By far the first advantage is the elimination of software. Most new
processors suffer in the marketplace because of the initial lack of
programming tools and utilities. But the SISC, with only one
instruction, requires no software. INC A, INC A, INC A. That's all
there is to it!

A traditionalist may question the value of a processor with no memory,
no software, and only one instruction. But we have verified, at least
statistically, that the SISC can produce any result that any other
computer can produce. And it usually does it faster.
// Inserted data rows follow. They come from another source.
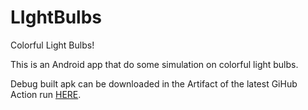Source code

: # LIghtBulbs
Colorful Light Bulbs!

This is an Android app that do some simulation on colorful light bulbs.

Debug built apk can be downloaded in the Artifact of the latest GiHub Action run [HERE](https://github.com/qe201020335/LIghtBulbs/actions/).
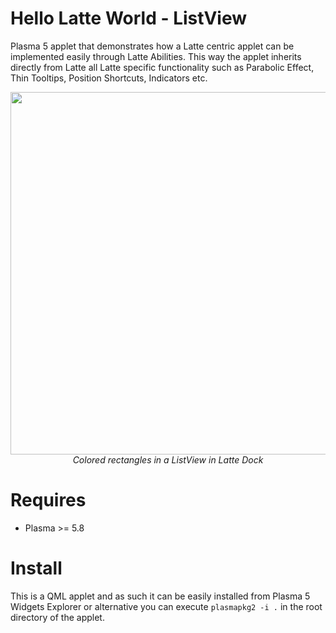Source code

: # Hello Latte World - ListView

Plasma 5 applet that demonstrates how a Latte centric applet can be implemented easily through Latte Abilities. This way the applet inherits directly from Latte all 
Latte specific functionality such as Parabolic Effect, Thin Tooltips, Position Shortcuts, Indicators etc.

<p align="center">
<img src="https://drive.google.com/uc?id=1QOsTVBAwu-QKVQtGhRrh_NvLXYGABcBv" width="580"><br/>
<i>Colored rectangles in a ListView in Latte Dock</i>
</p>

# Requires

- Plasma >= 5.8

# Install

This is a QML applet and as such it can be easily installed from Plasma 5 Widgets Explorer or alternative you can execute `plasmapkg2 -i .` in the root directory of the applet.
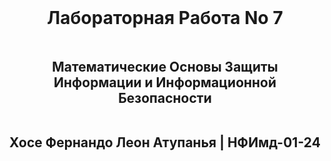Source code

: <div style="display: flex; flex-direction: column; justify-content: center; align-items: center; height: 100vh; text-align: center;">
  <h1><strong>Лабораторная Pабота No 7</strong></h1>
  <h2><strong>Математические Основы Защиты Информации и Информационной Безопасности</strong></h2>
  <h2>Хосе Фернандо Леон Атупанья | НФИмд-01-24</h2>
</div>

## **Содержание**

1. Цель работы
2. Выполнение лабораторной работы
3. Выводы

## **1. Цель работы**

Ознакомиться с темой дискретного логарифмирования в конечном поле, используя материал, представленный в лабораторной работе № 7, и используя концепции, представленные в предыдущих работах, такие как модули, максимальный общий делитель и шифрование.


## **2. Выполнение лабораторной работы - Дискретное логарифмирования в конечном поле**

### *Алгоритм, реализующий p-метод Полладла для задач дискретного логарифмирования*

В этой отчете следующий код реализует p-метод Полларда для задач дискретного логарифмирования. P-метод (rho-метод Полларда) для решения задачи дискретного логарифмирования является вероятностным алгоритмом. Он эффективен для нахождения показателя степени x в a ^x ∈b(mod p), где p - простое число, a - генератор циклической группы, а b - целевое значение. Ниже приводится объяснение алгоритма.

Для начала мы вычисляем экспоненциальную модульную следующим образом: сначала мы инициализируем нашу переменную "результат" значением 1 и с помощью функции while вычисляем и проверяем, что наше входное число четное или нечетное. В зависимости от этого значение нашей переменной "результат" будет меняться

![Рис. 1: Переменные программы](./img/1.PNG)

Функция pollard_rho_dlog:

Инициализирует c и d случайным значением u, v.
Обновляет c и d, используя предоставленную функцию отображения f, отслеживая изменения в u, v.
Обнаруживает коллизию (c==d).
Решает для x путем приравнивания логарифмов и использования модульной арифметики.

![Рис. 1: Переменные программы](./img/2.PNG)

Функция p-метода Полларда, эта функция реализует основной алгоритм нахождения x таким образом, что:

Основная функция pollards_p_method(p, a, b, r, f) принимает в качестве входных данных:
p: число для разложения на множители.
a: Начальное значение для алгоритма
b: Начальное значение для алгоритма
f: Псевдослучайная функция сжатия.

u и v - это показатели для a и b соответственно, изначально установленные равными 2.

d также инициализируется как c.

![Рис. 1: Переменные программы](./img/3.PNG)

Алгоритм использует метод "черепахи и зайца" для поиска коллизии. Обнаружение коллизий: Когда c = d, обнаруживается петля, сигнализирующая о возможном решении. 

![Рис. 1: Переменные программы](./img/4.PNG)

Остаток от деления по модулю вычисляется с использованием модулярной функции, обратной c (согласно Малой теореме Ферма).Решение x проверяется путем проверки того, что a^x = b(modp).
Вычисляет дискретный логарифм x, который выводится в качестве результата.

![Рис. 1: Переменные программы](./img/5.PNG)

OUTPUT:

![Рис. 1: Переменные программы](./img/6.PNG)

## 3. Выводы

В этом упражнении p-метод Полларда был реализован в Julia для разложения целых чисел на множители. Алгоритм успешно продемонстрировал свою способность находить нетривиальные делители составных чисел, используя псевдослучайные итеративные обновления и свойства наибольшего общего делителя. Используя пример с p = 107, a = 10, b = 64, r = 53, алгоритм определил как нетривиальный фактор, подтверждающий его эффективность.

Это упражнение подчеркивает практическую полезность алгоритмов теории чисел в вычислительной математике, криптографии и решении задач. Кроме того, оно демонстрирует простоту реализации передовых математических методов в Julia, подчеркивая пригодность языка для решения математических и алгоритмических задач.


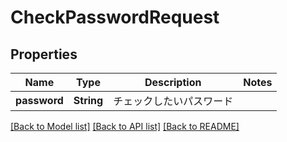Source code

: # CheckPasswordRequest

## Properties
Name | Type | Description | Notes
------------ | ------------- | ------------- | -------------
**password** | **String** | チェックしたいパスワード | 

[[Back to Model list]](../README.md#documentation-for-models) [[Back to API list]](../README.md#documentation-for-api-endpoints) [[Back to README]](../README.md)


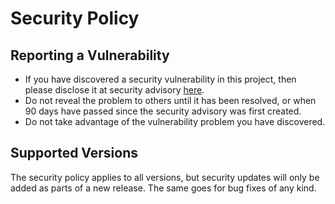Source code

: # Security Policy

## Reporting a Vulnerability

* If you have discovered a security vulnerability in this project, then please disclose it at security advisory [here](https://github.com/gibbz00/otellme/security/advisories/new).
* Do not reveal the problem to others until it has been resolved, or when 90 days have passed since the security advisory was first created.
* Do not take advantage of the vulnerability problem you have discovered.

## Supported Versions

The security policy applies to all versions, but security updates will only be added as parts of a new release. The same goes for bug fixes of any kind.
In one test of the SISC's capabilities, an array of SISC processors was
used to drive a 1024x1024 raster graphics display. Each SISC was wired
to a single pixel; the result held in each SISC's accumulator selected
a pixel's color and luminance parameters. When the SISCs were fired up,
the display produced a dazzling array of images: a frowning Mona Lisa, a
picture of what Gorbachev is doing *right now*, and the complete set of
blueprints for the Stealth bomber (along with several decoys).  So in
addition to possible applications in the arts, the SISC may have
national security applications. Other, more mundane, applications
include an odometer for automobiles, and tracking the national debt.

The current generation of SISC processors is fabricated of germanium
PNP transistors in TO-5 cans. Samples are available now, with volume
shipments beginning April 1.

les@unicads.UUCP (Les Milash) (05/06/89)

In article <112@centaure.UUCP> cliff@centaure.UUCP (Clifford Dibble) writes:
>Single Instruction Set Computer
>The SISC extends the concept of RISC architecture to the fullest degree

In Dan Hillis's book about the connection machine he calls it "the ultimate
RISC" cause it has 1 (albeit very powerful) instruction. and he's not joking;
it's sort of a 16 dimentional hypercube of soft-settable pals-with-sram;
each instruction tells the (1-bit) alus what to do and who to do it to.

actually, y'all might enjoy reading this book--only take an evening--even
tho it's an SIMD and we're all into MI?Ds apparently.  
the machine is really radical, but nevertheless one of the languages (C*) 
is amazingly normal considering this is a massively parallel SIMD.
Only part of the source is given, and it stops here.